- Required action
Show all lines of the entries in which the word "monitoring" is found.

*** Begin section ***

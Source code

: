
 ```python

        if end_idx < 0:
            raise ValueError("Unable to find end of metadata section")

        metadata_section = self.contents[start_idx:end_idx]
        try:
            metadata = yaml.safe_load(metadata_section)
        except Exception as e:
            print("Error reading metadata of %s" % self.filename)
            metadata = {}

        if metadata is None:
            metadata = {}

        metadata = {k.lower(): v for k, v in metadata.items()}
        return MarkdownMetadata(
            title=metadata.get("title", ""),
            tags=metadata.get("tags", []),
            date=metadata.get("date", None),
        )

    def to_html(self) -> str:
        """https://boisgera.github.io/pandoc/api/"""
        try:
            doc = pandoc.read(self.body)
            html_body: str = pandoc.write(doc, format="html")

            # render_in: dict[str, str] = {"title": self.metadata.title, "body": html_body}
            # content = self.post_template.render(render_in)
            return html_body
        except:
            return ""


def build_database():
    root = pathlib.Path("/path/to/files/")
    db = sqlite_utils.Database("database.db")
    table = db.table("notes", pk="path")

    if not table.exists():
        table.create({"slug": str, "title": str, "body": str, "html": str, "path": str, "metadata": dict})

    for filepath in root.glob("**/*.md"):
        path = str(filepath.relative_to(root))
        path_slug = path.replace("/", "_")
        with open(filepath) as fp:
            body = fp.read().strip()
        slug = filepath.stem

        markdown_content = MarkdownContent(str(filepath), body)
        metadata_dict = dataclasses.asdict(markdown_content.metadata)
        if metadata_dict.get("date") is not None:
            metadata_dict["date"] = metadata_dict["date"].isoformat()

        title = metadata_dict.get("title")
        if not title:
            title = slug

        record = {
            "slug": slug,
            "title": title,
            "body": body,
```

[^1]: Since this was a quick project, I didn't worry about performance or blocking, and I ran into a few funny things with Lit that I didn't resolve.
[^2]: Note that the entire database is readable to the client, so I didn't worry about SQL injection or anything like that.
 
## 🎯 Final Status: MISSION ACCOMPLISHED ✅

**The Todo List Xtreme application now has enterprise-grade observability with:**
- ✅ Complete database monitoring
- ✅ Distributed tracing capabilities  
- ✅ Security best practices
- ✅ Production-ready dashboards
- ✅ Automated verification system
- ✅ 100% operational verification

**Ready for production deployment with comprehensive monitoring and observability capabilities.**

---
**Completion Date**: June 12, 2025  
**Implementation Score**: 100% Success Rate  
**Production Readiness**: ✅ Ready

*** End section ***

- Response area
- ✅ Complete database monitoring
**Ready for production deployment with comprehensive monitoring and observability capabilities.**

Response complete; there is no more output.